For most of us, we don’t have the capacity to hold that reality. This child abuse that’s happened in generation after generation is very unique. For most people, trauma is a single event . . . but the repeated trauma of individuals generation after generation is kind of unprecedented. So what are the deep psychic effects? What are the physiologic aspects? What does that do to the spirit of a nation to be subjugated? I think research can go bigger than just: What are the incidence rates of this particular disease in this small population in this small time period?

TS: When you talk about going deeper, what does that look like for you?

EA: For me, going deeper means setting the table where researchers and communities can sit together and say, ‘What are the issues?’ And I know, because I’ve sat at hundreds of those tables, they will say mental health is at the center of this. For many of them, they will say terrible care within the dominant culture’s care system is a profound factor. So how do you measure that psychic trauma and how do you measure racist care within the healthcare system? Those are not well understood or well documented. And I think for most people, it’s going to be hard to quantify or qualify that kind of improvement.

TS: What is needed to address these health inequities or otherwise make progress?

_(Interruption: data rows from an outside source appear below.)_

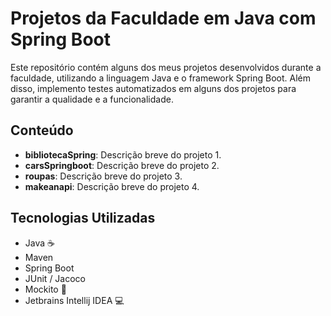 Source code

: # Projetos da Faculdade em Java com Spring Boot

Este repositório contém alguns dos meus projetos desenvolvidos durante a faculdade, utilizando a linguagem Java e o framework Spring Boot. Além disso, implemento testes automatizados em alguns dos projetos para garantir a qualidade e a funcionalidade.

## Conteúdo

- **bibliotecaSpring**: Descrição breve do projeto 1.
- **carsSpringboot**: Descrição breve do projeto 2.
- **roupas**: Descrição breve do projeto 3.
- **makeanapi**: Descrição breve do projeto 4.

## Tecnologias Utilizadas

- Java ☕
- Maven
- Spring Boot
- JUnit / Jacoco
- Mockito 🍹
- Jetbrains Intellij IDEA 💻



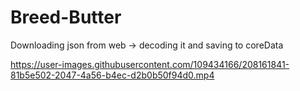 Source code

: # Breed-Butter
Downloading json from web ->  decoding it and saving to coreData


https://user-images.githubusercontent.com/109434166/208161841-81b5e502-2047-4a56-b4ec-d2b0b50f94d0.mp4


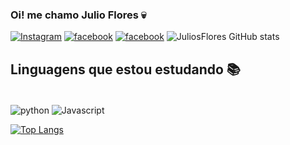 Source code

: 
### Oi! me chamo Julio Flores 💀


[![Instagram](https://img.shields.io/badge/Instagram-E4405F?style=for-the-badge&logo=instagram&logoColor=white)](https://www.instagram.com/juliosflores/)
[![facebook](https://img.shields.io/badge/Facebook-1877F2?style=for-the-badge&logo=facebook&logoColor=white)](https://www.facebook.com/juliosflores/)
[![facebook](https://img.shields.io/badge/Twitter-1DA1F2?style=for-the-badge&logo=twitter&logoColor=white)](https://twitter.com/juliosflores)
![JuliosFlores GitHub stats](https://github-readme-stats.vercel.app/api?username=juliosflores&show_icons=true&theme=dark)

## Linguagens que estou estudando 📚

<div style="display: inline_block"><br/>
<img align="center" alt="python" src="https://img.shields.io/badge/Python-3776AB?style=for-the-badge&logo=python&logoColor=white"/>
<img align="center" alt="Javascript" src="https://img.shields.io/badge/JavaScript-F7DF1E?style=for-the-badge&logo=javascript&logoColor=black"/>
</div>


[![Top Langs](https://github-readme-stats.vercel.app/api/top-langs/?username=juliosflores&layout=compact)](https://github.com/juliosflores/github-readme-stats)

EA: Whenever I have difficulty understanding Indigenous issues, I look at the lives of women, because feminism and inequity against women is something that we’ve been trying to talk about for a generation. And if you hear women describe their lives, they can be quite different from those of men. I know even now, female physicians have to fight for their place, because the system doesn’t make enough room. And so the conversation constantly goes, ‘Are we doing enough for women?’ but it’s a simple progression to ‘Are we doing enough for equity for Indigenous people or people of color or other marginalized groups? Or are we still just serving the hallowed few who’ve held the upper echelons of power and resources for a really long time?’ 

I know people hate talking about that, but . . . we do need to consider how we can do better by each other. As a gay man and as a health planner, I know the planning around gay men is insufficient. It’s very easy to see that the structures still don’t do enough for women and other groups that are marginalized. We need to evolve our thinking. For instance . . . if we think of doing something about women’s health as being all about pregnancy, then we’ve missed the complexity of women’s lives. Just like with Indigenous people, [where some people] are hyper focused on their trauma—that is insufficient. 

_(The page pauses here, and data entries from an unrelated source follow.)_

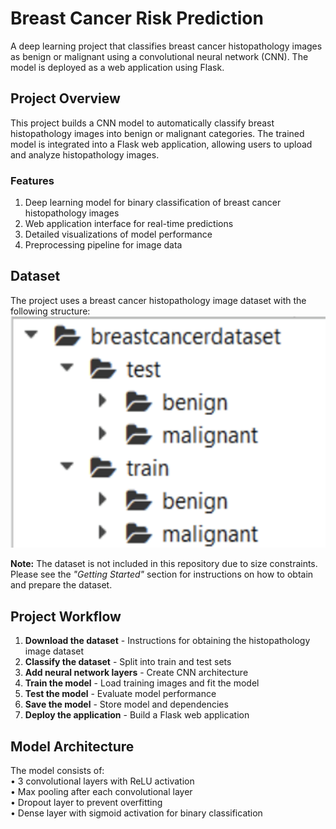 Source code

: # Breast Cancer Risk Prediction

A deep learning project that classifies breast cancer histopathology images as benign or malignant using a convolutional neural network (CNN). The model is deployed as a web application using Flask.

## Project Overview
This project builds a CNN model to automatically classify breast histopathology images into benign or malignant categories. The trained model is integrated into a Flask web application, allowing users to upload and analyze histopathology images.
### Features
1. Deep learning model for binary classification of breast cancer histopathology images
2. Web application interface for real-time predictions
3. Detailed visualizations of model performance
4. Preprocessing pipeline for image data


## Dataset
The project uses a breast cancer histopathology image dataset with the following structure:
![dataset-structure](dataset_structure.png)

**Note:** The dataset is not included in this repository due to size constraints. Please see the _"Getting Started"_ section for instructions on how to obtain and prepare the dataset.

## Project Workflow
1. **Download the dataset** - Instructions for obtaining the histopathology image dataset
2. **Classify the dataset** - Split into train and test sets
3. **Add neural network layers** - Create CNN architecture
4. **Train the model** - Load training images and fit the model
5. **Test the model** - Evaluate model performance
6. **Save the model** - Store model and dependencies
7. **Deploy the application** - Build a Flask web application

## Model Architecture
The model consists of:  
• 3 convolutional layers with ReLU activation  
• Max pooling after each convolutional layer  
• Dropout layer to prevent overfitting  
• Dense layer with sigmoid activation for binary classification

One of the things that I absolutely love to do is to look at traditional ways of being and knowing, because there’s such diversity amongst Indigenous people. In Canada alone, there are over 600 villages that have many different ways of being and knowing. You can go there and learn . . . local knowledge about how to be strong, how to thrive, how to raise great children, how to be strong in your heart. By engaging in conversation, you get access to this library of information that you wouldn’t normally have access to. Western culture is wonderful, it has lots of different kinds of knowledge, but I like to privilege Indigenous knowledge because there are so few students that have that. If I’m going to study diabetes, I’m just going to be one of tens of thousands of students looking at diabetes, but if I’m going to look at Indigenous ways of having a strong body, I’m going to be just one of a handful, and that’s where I’m gonna go. Not just because of some weird allegiance to people who are brown like me, but because it’s incredibly interesting. I don’t know if there’s anything new to be found out in diabetes, but there’s definitely a lot to be found out about resiliency in Indigenous populations.

Editor’s note: This interview has been edited for brevity.